Krisztina Turi Nemenyi, Ph.D has held various leadership positions in the regulatory affairs and quality field throughout their career. Krisztina currently serves as the SVP of Regulatory Affairs and Quality at Cyteir Therapeutics, where they are responsible for the establishment of successful regulatory strategies for the development and approval of the company's products. Prior to this, they worked at Takeda in multiple roles, including Vice President of Global Program Lead Oncology, Vice President of Global Regulatory Affairs Oncology, and Vice President of Regulatory Affairs for Emerging Markets and Marketed Products. Before joining Takeda, they held positions at Bristol-Myers Squibb, Bayer HealthCare, Baxter Healthcare, and American Pharmaceutical, where they gained extensive experience in regulatory strategy, management, and compliance.
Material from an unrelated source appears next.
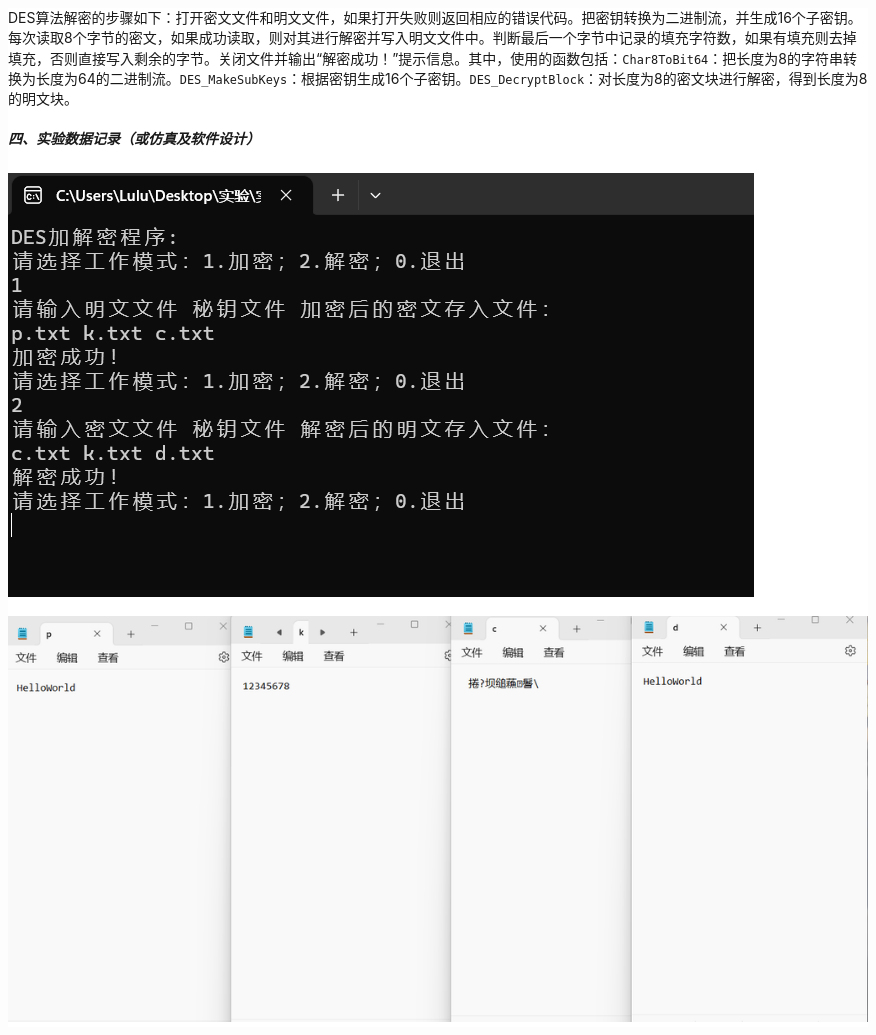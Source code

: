 DES算法解密的步骤如下：打开密文文件和明文文件，如果打开失败则返回相应的错误代码。把密钥转换为二进制流，并生成16个子密钥。每次读取8个字节的密文，如果成功读取，则对其进行解密并写入明文文件中。判断最后一个字节中记录的填充字符数，如果有填充则去掉填充，否则直接写入剩余的字节。关闭文件并输出“解密成功！”提示信息。其中，使用的函数包括：`Char8ToBit64`：把长度为8的字符串转换为长度为64的二进制流。`DES_MakeSubKeys`：根据密钥生成16个子密钥。`DES_DecryptBlock`：对长度为8的密文块进行解密，得到长度为8的明文块。

##### 四、实验数据记录（或仿真及软件设计） 



![img](https://github.com/AlanAluuu/cryptographyPro/blob/main/screenshots/4.1.png)



![img](https://github.com/AlanAluuu/cryptographyPro/blob/main/screenshots/4.2.png)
Krisztina Turi Nemenyi, Ph.D, obtained their Ph.D in Chemical Engineering from the Technical University of Vienna in 1998, specializing in Environmental Chemistry. Krisztina also holds a Master's degree in Chemical Engineering with a specialization in Biochemistry, which they earned from the Technical University of Budapest in 1994. Recently, in 2021, they completed their Master of Business Administration (MBA) from the Massachusetts Institute of Technology.